Universalitas seni tidak membantu para filsuf mencapai kesepakatan mengenai sifat intrinsik seni. Platon, Aristoteles, Hegel, Kant, Clive Bell, dan Morris Wetz berupaya mendefinisikan seni. Namun, definisi yang mereka sampaikan belum diterima secara universal. Bahkan para filsuf modern membantah Platon yang mendefinisikan seni sebagai imitasi (imitation). Terkait hal ini, Mark Rothko dan Yves Klein yang menyajikan lukisan dalam bentuk bidang warna dan tidak meniru objek apa pun memperoleh penghargaan pada abad XX.
Para filsuf meyakini, jika kualitas yang sama untuk semua karya seni ditemukan, maka persoalan utama estetika terselesaikan. Menurut Clive Bell, teori seni dikatakan memadai apabila mampu mengidentifikasi kualitas esensial karya seni. Mampu membedakan karya seni dari objek lainnya. Perlu diketahui bahwa pendekatan esensialis melahirkan definisi yang beragam. Kant memandang seni sebagai tujuan tanpa tujuan (purposiveness without purpose). Sedangkan Benedetto Croce melihat seni sebagai intuisi. Clive Bell menilai seni sebagai bentuk signifikan (significant form). Susan Langer mengaitkan seni dengan perasaan simbolis (symbolic feeling).

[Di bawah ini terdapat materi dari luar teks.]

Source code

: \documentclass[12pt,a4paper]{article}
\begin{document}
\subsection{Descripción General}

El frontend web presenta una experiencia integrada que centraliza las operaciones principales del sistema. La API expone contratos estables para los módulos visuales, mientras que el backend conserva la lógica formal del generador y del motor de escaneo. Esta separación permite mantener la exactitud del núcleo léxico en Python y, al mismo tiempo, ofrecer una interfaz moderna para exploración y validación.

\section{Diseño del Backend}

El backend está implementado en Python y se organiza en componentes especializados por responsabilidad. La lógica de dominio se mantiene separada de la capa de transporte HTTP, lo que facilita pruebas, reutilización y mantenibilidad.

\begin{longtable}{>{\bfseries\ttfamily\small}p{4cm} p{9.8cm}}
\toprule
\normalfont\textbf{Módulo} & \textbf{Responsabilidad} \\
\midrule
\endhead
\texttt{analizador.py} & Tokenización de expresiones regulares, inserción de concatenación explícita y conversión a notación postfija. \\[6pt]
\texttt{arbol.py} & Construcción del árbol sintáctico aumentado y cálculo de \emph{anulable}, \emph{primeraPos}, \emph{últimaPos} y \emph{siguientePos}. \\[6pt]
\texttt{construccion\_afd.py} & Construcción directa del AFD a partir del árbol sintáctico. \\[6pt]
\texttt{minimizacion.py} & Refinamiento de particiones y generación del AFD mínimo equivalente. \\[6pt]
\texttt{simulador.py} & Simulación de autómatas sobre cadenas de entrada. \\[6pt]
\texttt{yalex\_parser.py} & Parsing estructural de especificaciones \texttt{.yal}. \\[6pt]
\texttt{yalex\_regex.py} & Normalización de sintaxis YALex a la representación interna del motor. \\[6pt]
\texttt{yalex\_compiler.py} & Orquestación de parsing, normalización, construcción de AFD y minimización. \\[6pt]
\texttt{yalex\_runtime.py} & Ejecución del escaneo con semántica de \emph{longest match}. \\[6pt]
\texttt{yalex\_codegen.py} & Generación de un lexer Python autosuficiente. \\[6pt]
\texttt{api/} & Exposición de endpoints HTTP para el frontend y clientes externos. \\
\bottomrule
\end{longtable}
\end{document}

Definisi seni yang disampaikan para filsuf memiliki kritik dan pendukung. Teori seni para filsuf seperti formalisme, voluntarisme, emosionalisme, intelektualisme, intuisionisme, dan organisme bertemu dalam upaya untuk menunjukkan karakteristik seni. Mereka saling mengklaim bahwa teori seni yang dikemukakannya paling benar. Kegagalan mencapai kesepakatan mengenai hakikat seni berdampak pada ketidaksepakatan terkait proses mengkategorikan sesuatu sebagai seni.
Nicholas Wolterstorff menyebut musik, drama, sastra, gambar visual, balet, tari modern, film, dan pahat sebagai seni. Sedangkan Kristeller mengkategorikan arsitektur sebagai seni, namun Wolterstorff menolaknya. Selanjutnya, drama, sastra, dan tari modern tidak masuk ke dalam kategori seni Kristeller. Terkait hal ini, Gordon Graham memandang arsitektur sebagai seni. Akhirnya, R.G. Collingwood secara kategoris mengecualikan kerajinan dari karya seni (works of art).
ALLAH SEBAGAI SENIMAN TERTINGGI
Teologi Kristen harus terlibat aktif, kreatif, dan kritis dalam perdebatan filosofis mengenai seni. Namun, refleksi Kristiani terkait seni mempunyai titik tolak yang berbeda. Dalam tradisi Kristen, refleksi tentang seni terkait dengan relasi antara Allah dan manusia. Allah dipandang sebagai Pencipta dunia (the Creator of the world). Dalam Kej 1:1 dikatakan, pada mulanya Allah menciptakan langit dan bumi. Iman Kristen meyakini bahwa sebelum Allah menciptakan dunia, tidak ada yang lain kecuali Allah dan dunia diciptakan dari ketiadaan (ex nihilo). Allah tidak menggunakan bahan yang sudah ada untuk menciptakan dunia. Allah hanya berfirman dan dunia menjadi ada. Origenes (abad III) dan Bonaventura (abad XIII) menggambarkan Allah sebagai Seniman Tertinggi (Supreme Artist) serta dunia sebagai karya-Nya.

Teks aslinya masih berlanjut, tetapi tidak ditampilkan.